In every business there comes a time when major expenditure is required just to be able to keep that business going. In the world of petrol retailing that could be new tanks and underground plumbing (maybe every 20-25 years); new pumps or rollover washes (maybe every 15 years); new canopy, fascias and lighting (maybe every 10 years or sooner if the site changes supply or branding); or new POS and EFT equipment (again, perhaps every 10 years).
In each example, we’re talking about substantial sums of money starting in the tens of thousands of pounds. Of course it’s quite easy to find a reason why that expenditure can be put off just a while longer. In some quarters the rule "If it works, don’t touch it" can be a reasonable position for a while, but not for ever.

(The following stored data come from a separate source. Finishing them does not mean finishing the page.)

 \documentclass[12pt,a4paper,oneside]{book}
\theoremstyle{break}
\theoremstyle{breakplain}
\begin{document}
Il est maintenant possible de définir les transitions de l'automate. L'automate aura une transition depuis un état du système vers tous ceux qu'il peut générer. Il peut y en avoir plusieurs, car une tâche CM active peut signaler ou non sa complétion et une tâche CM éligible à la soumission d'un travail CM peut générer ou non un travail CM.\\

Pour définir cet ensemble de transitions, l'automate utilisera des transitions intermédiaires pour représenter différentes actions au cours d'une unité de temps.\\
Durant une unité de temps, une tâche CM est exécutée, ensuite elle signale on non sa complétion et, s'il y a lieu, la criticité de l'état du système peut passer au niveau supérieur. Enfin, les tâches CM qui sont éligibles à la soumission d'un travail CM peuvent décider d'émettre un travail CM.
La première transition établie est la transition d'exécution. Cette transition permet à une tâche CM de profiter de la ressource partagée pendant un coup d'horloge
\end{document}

Technical obsolescence, changes in legislation or simple wear-and-tear mean that nothing lasts forever. Even equipment originally of good quality and painstakingly maintained for years will need to be replaced at some time.
do the maths
Usually there’s a point well before that when someone should sit down and do a bit of arithmetic. Just for example, imagine your present forecourt canopy and lighting have been in place for 10 years. There’s a good chance that the next renewal of the annual maintenance contract will be somewhat more expensive than it was last year. Then consider that newer equipment is likely to be dramatically more efficient (in energy terms) than your existing gear. If you do your homework and work out how much less you might be paying for electricity over the next five or 10 years with a new installation, and then add how much cheaper the maintenance could be, suddenly the prospect of make-do-and-mend may not look quite as sensible or comfortable an option. Forecourt lighting is an obvious example, but as far as energy savings are concerned the same is very likely to apply to shop lighting, air conditioning, freezers and chillers. Your present equipment may still be serviceable, but it’s highly likely that it’s nowhere near as efficient as the latest version. If you’re serious about saving money in the long-term, do the calculation and see whether there’s any point just keeping things as they are.

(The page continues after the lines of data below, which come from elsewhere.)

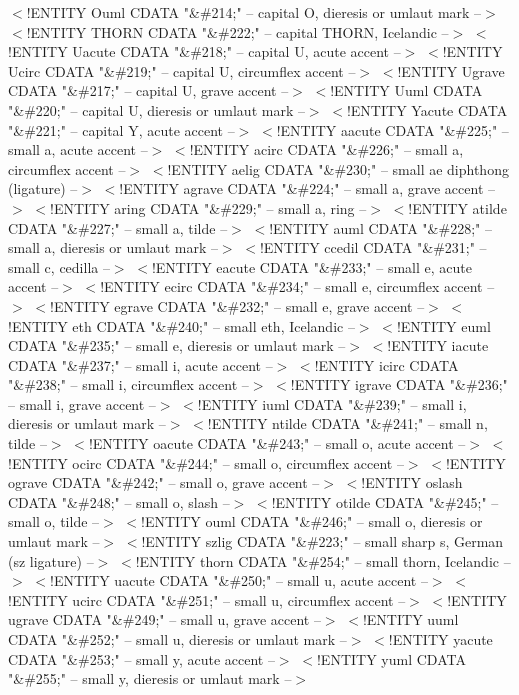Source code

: $<$!ENTITY Ouml   CDATA "\&\#214;" -- capital O, dieresis or umlaut mark --$>$
$<$!ENTITY THORN  CDATA "\&\#222;" -- capital THORN, Icelandic --$>$
$<$!ENTITY Uacute CDATA "\&\#218;" -- capital U, acute accent --$>$
$<$!ENTITY Ucirc  CDATA "\&\#219;" -- capital U, circumflex accent --$>$
$<$!ENTITY Ugrave CDATA "\&\#217;" -- capital U, grave accent --$>$
$<$!ENTITY Uuml   CDATA "\&\#220;" -- capital U, dieresis or umlaut mark --$>$
$<$!ENTITY Yacute CDATA "\&\#221;" -- capital Y, acute accent --$>$
$<$!ENTITY aacute CDATA "\&\#225;" -- small a, acute accent --$>$
$<$!ENTITY acirc  CDATA "\&\#226;" -- small a, circumflex accent --$>$
$<$!ENTITY aelig  CDATA "\&\#230;" -- small ae diphthong (ligature) --$>$
$<$!ENTITY agrave CDATA "\&\#224;" -- small a, grave accent --$>$
$<$!ENTITY aring  CDATA "\&\#229;" -- small a, ring --$>$
$<$!ENTITY atilde CDATA "\&\#227;" -- small a, tilde --$>$
$<$!ENTITY auml   CDATA "\&\#228;" -- small a, dieresis or umlaut mark --$>$
$<$!ENTITY ccedil CDATA "\&\#231;" -- small c, cedilla --$>$
$<$!ENTITY eacute CDATA "\&\#233;" -- small e, acute accent --$>$
$<$!ENTITY ecirc  CDATA "\&\#234;" -- small e, circumflex accent --$>$
$<$!ENTITY egrave CDATA "\&\#232;" -- small e, grave accent --$>$
$<$!ENTITY eth    CDATA "\&\#240;" -- small eth, Icelandic --$>$
$<$!ENTITY euml   CDATA "\&\#235;" -- small e, dieresis or umlaut mark --$>$
$<$!ENTITY iacute CDATA "\&\#237;" -- small i, acute accent --$>$
$<$!ENTITY icirc  CDATA "\&\#238;" -- small i, circumflex accent --$>$
$<$!ENTITY igrave CDATA "\&\#236;" -- small i, grave accent --$>$
$<$!ENTITY iuml   CDATA "\&\#239;" -- small i, dieresis or umlaut mark --$>$
$<$!ENTITY ntilde CDATA "\&\#241;" -- small n, tilde --$>$
$<$!ENTITY oacute CDATA "\&\#243;" -- small o, acute accent --$>$
$<$!ENTITY ocirc  CDATA "\&\#244;" -- small o, circumflex accent --$>$
$<$!ENTITY ograve CDATA "\&\#242;" -- small o, grave accent --$>$
$<$!ENTITY oslash CDATA "\&\#248;" -- small o, slash --$>$
$<$!ENTITY otilde CDATA "\&\#245;" -- small o, tilde --$>$
$<$!ENTITY ouml   CDATA "\&\#246;" -- small o, dieresis or umlaut mark --$>$
$<$!ENTITY szlig  CDATA "\&\#223;" -- small sharp s, German (sz ligature) --$>$
$<$!ENTITY thorn  CDATA "\&\#254;" -- small thorn, Icelandic --$>$
$<$!ENTITY uacute CDATA "\&\#250;" -- small u, acute accent --$>$
$<$!ENTITY ucirc  CDATA "\&\#251;" -- small u, circumflex accent --$>$
$<$!ENTITY ugrave CDATA "\&\#249;" -- small u, grave accent --$>$
$<$!ENTITY uuml   CDATA "\&\#252;" -- small u, dieresis or umlaut mark --$>$
$<$!ENTITY yacute CDATA "\&\#253;" -- small y, acute accent --$>$
$<$!ENTITY yuml   CDATA "\&\#255;" -- small y, dieresis or umlaut mark --$>$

Of course in some areas you may not have a choice, even if your existing installations still seem perfectly good. IT equipment typically falls into this category. Your IT installation may not be causing problems yet, but what if it runs on Windows XP, now that Microsoft no longer supports that legacy operating system? Apart from the inherent danger of using business-critical software that isn’t supported any longer, there can be another more immediate problem if you need to add or replace individual components within your system that new EFT terminal you need may only work with Windows 7 or later versions.

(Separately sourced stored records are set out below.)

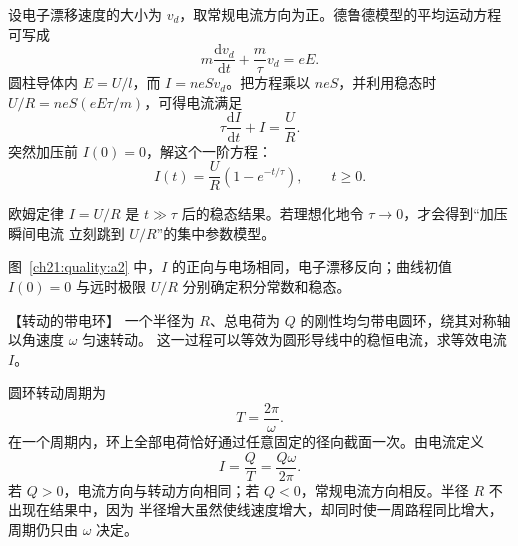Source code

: {\begin{xesolution}
设电子漂移速度的大小为 $v_d$，取常规电流方向为正。德鲁德模型的平均运动方程可写成
\[
  m\frac{\mathrm dv_d}{\mathrm dt}+\frac m\tau v_d=eE.
\]
圆柱导体内 $E=U/l$，而 $I=neSv_d$。把方程乘以 $neS$，并利用稳态时
$U/R=neS(eE\tau/m)$，可得电流满足
\[
  \tau\frac{\mathrm dI}{\mathrm dt}+I=\frac UR.
\]
突然加压前 $I(0)=0$，解这个一阶方程：
\[
  \boxed{I(t)=\frac UR\left(1-e^{-t/\tau}\right),\qquad t\ge0}.
\]

\par\noindent\begin{minipage}{\linewidth}
\transientCurrentFigure
{}
\end{minipage}\par\medskip

欧姆定律 $I=U/R$ 是 $t\gg\tau$ 后的稳态结果。若理想化地令 $\tau\to0$，才会得到“加压瞬间电流
立刻跳到 $U/R$”的集中参数模型。

图~\ref{ch21:quality:a2} 中，$I$ 的正向与电场相同，电子漂移反向；曲线初值 $I(0)=0$ 与远时极限 $U/R$ 分别确定积分常数和稳态。
\end{xesolution}



\begin{origexamplebox}{【转动的带电环】}\label{ch21:ex:s36-5-3}
一个半径为 $R$、总电荷为 $Q$ 的刚性均匀带电圆环，绕其对称轴以角速度 $\omega$ 匀速转动。
这一过程可以等效为圆形导线中的稳恒电流，求等效电流 $I$。
\par\noindent\begin{minipage}{\linewidth}
\emRotatingRingQuestion
{}
\end{minipage}\par\medskip
\end{origexamplebox}
\begin{xesolution}\par\nopagebreak[4]

\par\noindent\begin{minipage}{\linewidth}
\rotatingChargedRingFigure
{}
\end{minipage}\par\medskip


圆环转动周期为
\[
  T=\frac{2\pi}{\omega}.
\]
在一个周期内，环上全部电荷恰好通过任意固定的径向截面一次。由电流定义
\[
  \boxed{I=\frac QT=\frac{Q\omega}{2\pi}}.
\]
若 $Q>0$，电流方向与转动方向相同；若 $Q<0$，常规电流方向相反。半径 $R$ 不出现在结果中，因为
半径增大虽然使线速度增大，却同时使一周路程同比增大，周期仍只由 $\omega$ 决定。


\end{xesolution}}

These examples are what may be called ’hard’ reasons why replacement may be required because something simply stops working, or is just so inefficient that it is hardly worth keeping going. But there’s another area where there isn’t an immediate, definitive event that says ’change now’; where the temptation to keep things going almost indefinitely becomes even stronger. Look around your shop. You spent maybe 40 or 50 grand on new flooring, lighting, display units, the counter and everything else in there 10 or 12 years ago. Everything still works and it doesn’t look like there’s been that much wear and tear. Now go and look around your three or four nearest competitors. There’s quite a strong chance that they spent even more than you did, and much more recently. One of them may even have done the whole revamp twice since you last did yours, or another one may be planning to do so sometime in the coming months. If you knew that their weekly shop sales went up by 25%-30% following each revamp, while yours have been declining gently for the past seven or eight years, might it make you think that your ’perfectly good’ set-up needs to be ditched?
counting the cost
If you’re like many owner-operators, you’ll probably go back and at least try and get some idea of what the cost might be today. After you’ve had a large Scotch and calmed down a little, you’ll decide that you don’t have the money and anyway, the existing set up can easily last another five years or longer. Just sweat the assets: make them work for you as hard and long as possible and don’t change it until it’s absolutely impossible to carry on without a change.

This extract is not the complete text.